*Work order*
Nothing in the listing may be skipped; transcribe all of it as written.

──────────────────────────────

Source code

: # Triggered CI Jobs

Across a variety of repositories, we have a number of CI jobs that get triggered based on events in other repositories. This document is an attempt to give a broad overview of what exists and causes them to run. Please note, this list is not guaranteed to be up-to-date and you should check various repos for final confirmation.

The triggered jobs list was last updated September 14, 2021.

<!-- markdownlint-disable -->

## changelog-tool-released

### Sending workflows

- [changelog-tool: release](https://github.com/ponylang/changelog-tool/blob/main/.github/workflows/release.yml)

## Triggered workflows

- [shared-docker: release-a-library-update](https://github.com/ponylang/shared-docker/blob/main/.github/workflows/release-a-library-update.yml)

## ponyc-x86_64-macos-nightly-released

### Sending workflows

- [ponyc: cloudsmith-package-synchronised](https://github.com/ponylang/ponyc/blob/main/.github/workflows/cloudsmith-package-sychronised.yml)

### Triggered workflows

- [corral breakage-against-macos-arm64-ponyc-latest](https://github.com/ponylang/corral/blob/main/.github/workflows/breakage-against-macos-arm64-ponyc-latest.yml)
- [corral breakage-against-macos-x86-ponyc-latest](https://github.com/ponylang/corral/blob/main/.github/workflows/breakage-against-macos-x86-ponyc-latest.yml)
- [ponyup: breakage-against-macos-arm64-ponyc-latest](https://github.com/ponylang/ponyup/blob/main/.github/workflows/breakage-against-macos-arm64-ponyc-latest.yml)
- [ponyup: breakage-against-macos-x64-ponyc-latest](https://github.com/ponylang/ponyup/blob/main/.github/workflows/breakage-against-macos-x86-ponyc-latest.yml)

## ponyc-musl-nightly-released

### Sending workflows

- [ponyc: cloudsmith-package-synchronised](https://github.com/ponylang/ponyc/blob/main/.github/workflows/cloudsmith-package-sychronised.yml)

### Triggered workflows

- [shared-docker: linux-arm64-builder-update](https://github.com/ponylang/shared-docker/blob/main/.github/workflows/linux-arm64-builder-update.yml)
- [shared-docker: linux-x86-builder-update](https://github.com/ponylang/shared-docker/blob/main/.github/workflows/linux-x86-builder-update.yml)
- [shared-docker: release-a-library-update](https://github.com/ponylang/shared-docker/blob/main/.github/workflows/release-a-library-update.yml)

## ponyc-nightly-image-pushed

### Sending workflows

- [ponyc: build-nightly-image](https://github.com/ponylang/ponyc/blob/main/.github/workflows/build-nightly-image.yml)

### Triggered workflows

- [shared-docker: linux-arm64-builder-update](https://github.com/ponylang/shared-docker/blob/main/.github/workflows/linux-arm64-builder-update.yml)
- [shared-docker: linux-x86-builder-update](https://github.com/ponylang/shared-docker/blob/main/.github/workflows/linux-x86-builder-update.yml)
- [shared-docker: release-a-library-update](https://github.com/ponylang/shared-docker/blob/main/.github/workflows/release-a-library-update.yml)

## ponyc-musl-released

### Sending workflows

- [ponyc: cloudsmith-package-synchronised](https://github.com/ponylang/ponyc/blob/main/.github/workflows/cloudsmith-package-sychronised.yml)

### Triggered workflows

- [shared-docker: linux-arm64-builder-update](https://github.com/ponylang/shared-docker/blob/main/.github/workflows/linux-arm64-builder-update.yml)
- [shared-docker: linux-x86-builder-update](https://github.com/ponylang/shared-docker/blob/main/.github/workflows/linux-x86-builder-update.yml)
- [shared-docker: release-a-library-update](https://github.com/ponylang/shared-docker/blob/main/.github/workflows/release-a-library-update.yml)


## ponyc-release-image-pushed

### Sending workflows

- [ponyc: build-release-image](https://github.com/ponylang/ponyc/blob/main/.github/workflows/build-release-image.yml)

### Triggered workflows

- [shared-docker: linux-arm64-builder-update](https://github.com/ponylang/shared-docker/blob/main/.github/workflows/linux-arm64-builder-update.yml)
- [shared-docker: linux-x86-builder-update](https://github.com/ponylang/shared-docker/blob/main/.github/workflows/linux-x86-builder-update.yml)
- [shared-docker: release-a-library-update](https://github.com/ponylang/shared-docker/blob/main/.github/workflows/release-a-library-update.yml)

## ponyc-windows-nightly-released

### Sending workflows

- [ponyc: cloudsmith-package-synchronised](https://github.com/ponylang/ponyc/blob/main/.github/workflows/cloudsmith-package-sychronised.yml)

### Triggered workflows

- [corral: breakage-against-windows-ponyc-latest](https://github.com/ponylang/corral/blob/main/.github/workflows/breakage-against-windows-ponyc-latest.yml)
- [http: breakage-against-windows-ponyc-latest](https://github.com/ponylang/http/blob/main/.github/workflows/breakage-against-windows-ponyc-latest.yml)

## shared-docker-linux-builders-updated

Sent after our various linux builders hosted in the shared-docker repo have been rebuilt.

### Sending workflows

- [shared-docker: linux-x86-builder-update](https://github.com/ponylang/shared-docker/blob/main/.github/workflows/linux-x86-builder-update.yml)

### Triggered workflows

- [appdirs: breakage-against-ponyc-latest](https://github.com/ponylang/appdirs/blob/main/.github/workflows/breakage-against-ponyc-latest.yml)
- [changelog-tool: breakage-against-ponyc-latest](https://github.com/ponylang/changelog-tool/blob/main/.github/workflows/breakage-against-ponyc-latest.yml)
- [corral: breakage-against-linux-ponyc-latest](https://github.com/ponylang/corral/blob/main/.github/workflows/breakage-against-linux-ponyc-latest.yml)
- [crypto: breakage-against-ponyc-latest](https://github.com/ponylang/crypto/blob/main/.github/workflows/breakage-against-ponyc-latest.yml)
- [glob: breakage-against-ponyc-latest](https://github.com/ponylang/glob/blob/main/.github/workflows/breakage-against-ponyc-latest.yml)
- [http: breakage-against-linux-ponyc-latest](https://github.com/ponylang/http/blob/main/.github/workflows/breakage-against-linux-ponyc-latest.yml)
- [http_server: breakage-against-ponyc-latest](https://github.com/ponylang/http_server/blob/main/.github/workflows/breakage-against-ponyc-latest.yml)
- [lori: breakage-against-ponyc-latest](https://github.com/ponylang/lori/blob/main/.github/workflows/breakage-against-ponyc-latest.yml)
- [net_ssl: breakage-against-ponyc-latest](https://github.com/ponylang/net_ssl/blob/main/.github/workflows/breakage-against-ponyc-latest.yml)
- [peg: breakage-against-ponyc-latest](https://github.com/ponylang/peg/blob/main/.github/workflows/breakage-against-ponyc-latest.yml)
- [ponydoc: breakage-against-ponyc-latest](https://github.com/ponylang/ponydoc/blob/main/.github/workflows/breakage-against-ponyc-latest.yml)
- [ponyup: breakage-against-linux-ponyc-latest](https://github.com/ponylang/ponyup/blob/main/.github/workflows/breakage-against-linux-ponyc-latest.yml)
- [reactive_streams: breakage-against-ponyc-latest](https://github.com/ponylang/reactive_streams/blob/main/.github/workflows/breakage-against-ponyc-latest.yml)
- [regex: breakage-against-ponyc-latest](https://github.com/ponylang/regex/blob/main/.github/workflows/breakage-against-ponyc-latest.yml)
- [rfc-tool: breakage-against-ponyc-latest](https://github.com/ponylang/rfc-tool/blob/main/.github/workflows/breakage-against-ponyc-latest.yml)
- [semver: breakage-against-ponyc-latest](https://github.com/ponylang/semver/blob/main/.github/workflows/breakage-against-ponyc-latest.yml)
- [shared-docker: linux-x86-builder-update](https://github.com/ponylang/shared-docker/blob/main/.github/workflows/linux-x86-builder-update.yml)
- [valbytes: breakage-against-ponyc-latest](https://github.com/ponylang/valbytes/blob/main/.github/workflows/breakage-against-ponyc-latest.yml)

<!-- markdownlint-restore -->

──────────────────────────────

*Answer to this exercise*
Source code

: # Triggered CI Jobs

Across a variety of repositories, we have a number of CI jobs that get triggered based on events in other repositories. This document is an attempt to give a broad overview of what exists and causes them to run. Please note, this list is not guaranteed to be up-to-date and you should check various repos for final confirmation.

The triggered jobs list was last updated September 14, 2021.

<!-- markdownlint-disable -->

## changelog-tool-released

### Sending workflows

- [changelog-tool: release](https://github.com/ponylang/changelog-tool/blob/main/.github/workflows/release.yml)

## Triggered workflows

- [shared-docker: release-a-library-update](https://github.com/ponylang/shared-docker/blob/main/.github/workflows/release-a-library-update.yml)

## ponyc-x86_64-macos-nightly-released

### Sending workflows

- [ponyc: cloudsmith-package-synchronised](https://github.com/ponylang/ponyc/blob/main/.github/workflows/cloudsmith-package-sychronised.yml)

### Triggered workflows

- [corral breakage-against-macos-arm64-ponyc-latest](https://github.com/ponylang/corral/blob/main/.github/workflows/breakage-against-macos-arm64-ponyc-latest.yml)
- [corral breakage-against-macos-x86-ponyc-latest](https://github.com/ponylang/corral/blob/main/.github/workflows/breakage-against-macos-x86-ponyc-latest.yml)
- [ponyup: breakage-against-macos-arm64-ponyc-latest](https://github.com/ponylang/ponyup/blob/main/.github/workflows/breakage-against-macos-arm64-ponyc-latest.yml)
- [ponyup: breakage-against-macos-x64-ponyc-latest](https://github.com/ponylang/ponyup/blob/main/.github/workflows/breakage-against-macos-x86-ponyc-latest.yml)

## ponyc-musl-nightly-released

### Sending workflows

- [ponyc: cloudsmith-package-synchronised](https://github.com/ponylang/ponyc/blob/main/.github/workflows/cloudsmith-package-sychronised.yml)

### Triggered workflows

- [shared-docker: linux-arm64-builder-update](https://github.com/ponylang/shared-docker/blob/main/.github/workflows/linux-arm64-builder-update.yml)
- [shared-docker: linux-x86-builder-update](https://github.com/ponylang/shared-docker/blob/main/.github/workflows/linux-x86-builder-update.yml)
- [shared-docker: release-a-library-update](https://github.com/ponylang/shared-docker/blob/main/.github/workflows/release-a-library-update.yml)

## ponyc-nightly-image-pushed

### Sending workflows

- [ponyc: build-nightly-image](https://github.com/ponylang/ponyc/blob/main/.github/workflows/build-nightly-image.yml)

### Triggered workflows

- [shared-docker: linux-arm64-builder-update](https://github.com/ponylang/shared-docker/blob/main/.github/workflows/linux-arm64-builder-update.yml)
- [shared-docker: linux-x86-builder-update](https://github.com/ponylang/shared-docker/blob/main/.github/workflows/linux-x86-builder-update.yml)
- [shared-docker: release-a-library-update](https://github.com/ponylang/shared-docker/blob/main/.github/workflows/release-a-library-update.yml)

## ponyc-musl-released

### Sending workflows

- [ponyc: cloudsmith-package-synchronised](https://github.com/ponylang/ponyc/blob/main/.github/workflows/cloudsmith-package-sychronised.yml)

### Triggered workflows

- [shared-docker: linux-arm64-builder-update](https://github.com/ponylang/shared-docker/blob/main/.github/workflows/linux-arm64-builder-update.yml)
- [shared-docker: linux-x86-builder-update](https://github.com/ponylang/shared-docker/blob/main/.github/workflows/linux-x86-builder-update.yml)
- [shared-docker: release-a-library-update](https://github.com/ponylang/shared-docker/blob/main/.github/workflows/release-a-library-update.yml)


## ponyc-release-image-pushed

### Sending workflows

- [ponyc: build-release-image](https://github.com/ponylang/ponyc/blob/main/.github/workflows/build-release-image.yml)

### Triggered workflows

- [shared-docker: linux-arm64-builder-update](https://github.com/ponylang/shared-docker/blob/main/.github/workflows/linux-arm64-builder-update.yml)
- [shared-docker: linux-x86-builder-update](https://github.com/ponylang/shared-docker/blob/main/.github/workflows/linux-x86-builder-update.yml)
- [shared-docker: release-a-library-update](https://github.com/ponylang/shared-docker/blob/main/.github/workflows/release-a-library-update.yml)

## ponyc-windows-nightly-released

### Sending workflows

- [ponyc: cloudsmith-package-synchronised](https://github.com/ponylang/ponyc/blob/main/.github/workflows/cloudsmith-package-sychronised.yml)

### Triggered workflows

- [corral: breakage-against-windows-ponyc-latest](https://github.com/ponylang/corral/blob/main/.github/workflows/breakage-against-windows-ponyc-latest.yml)
- [http: breakage-against-windows-ponyc-latest](https://github.com/ponylang/http/blob/main/.github/workflows/breakage-against-windows-ponyc-latest.yml)

## shared-docker-linux-builders-updated

Sent after our various linux builders hosted in the shared-docker repo have been rebuilt.

### Sending workflows

- [shared-docker: linux-x86-builder-update](https://github.com/ponylang/shared-docker/blob/main/.github/workflows/linux-x86-builder-update.yml)

### Triggered workflows

- [appdirs: breakage-against-ponyc-latest](https://github.com/ponylang/appdirs/blob/main/.github/workflows/breakage-against-ponyc-latest.yml)
- [changelog-tool: breakage-against-ponyc-latest](https://github.com/ponylang/changelog-tool/blob/main/.github/workflows/breakage-against-ponyc-latest.yml)
- [corral: breakage-against-linux-ponyc-latest](https://github.com/ponylang/corral/blob/main/.github/workflows/breakage-against-linux-ponyc-latest.yml)
- [crypto: breakage-against-ponyc-latest](https://github.com/ponylang/crypto/blob/main/.github/workflows/breakage-against-ponyc-latest.yml)
- [glob: breakage-against-ponyc-latest](https://github.com/ponylang/glob/blob/main/.github/workflows/breakage-against-ponyc-latest.yml)
- [http: breakage-against-linux-ponyc-latest](https://github.com/ponylang/http/blob/main/.github/workflows/breakage-against-linux-ponyc-latest.yml)
- [http_server: breakage-against-ponyc-latest](https://github.com/ponylang/http_server/blob/main/.github/workflows/breakage-against-ponyc-latest.yml)
- [lori: breakage-against-ponyc-latest](https://github.com/ponylang/lori/blob/main/.github/workflows/breakage-against-ponyc-latest.yml)
- [net_ssl: breakage-against-ponyc-latest](https://github.com/ponylang/net_ssl/blob/main/.github/workflows/breakage-against-ponyc-latest.yml)
- [peg: breakage-against-ponyc-latest](https://github.com/ponylang/peg/blob/main/.github/workflows/breakage-against-ponyc-latest.yml)
- [ponydoc: breakage-against-ponyc-latest](https://github.com/ponylang/ponydoc/blob/main/.github/workflows/breakage-against-ponyc-latest.yml)
- [ponyup: breakage-against-linux-ponyc-latest](https://github.com/ponylang/ponyup/blob/main/.github/workflows/breakage-against-linux-ponyc-latest.yml)
- [reactive_streams: breakage-against-ponyc-latest](https://github.com/ponylang/reactive_streams/blob/main/.github/workflows/breakage-against-ponyc-latest.yml)
- [regex: breakage-against-ponyc-latest](https://github.com/ponylang/regex/blob/main/.github/workflows/breakage-against-ponyc-latest.yml)
- [rfc-tool: breakage-against-ponyc-latest](https://github.com/ponylang/rfc-tool/blob/main/.github/workflows/breakage-against-ponyc-latest.yml)
- [semver: breakage-against-ponyc-latest](https://github.com/ponylang/semver/blob/main/.github/workflows/breakage-against-ponyc-latest.yml)
- [shared-docker: linux-x86-builder-update](https://github.com/ponylang/shared-docker/blob/main/.github/workflows/linux-x86-builder-update.yml)
- [valbytes: breakage-against-ponyc-latest](https://github.com/ponylang/valbytes/blob/main/.github/workflows/breakage-against-ponyc-latest.yml)

<!-- markdownlint-restore -->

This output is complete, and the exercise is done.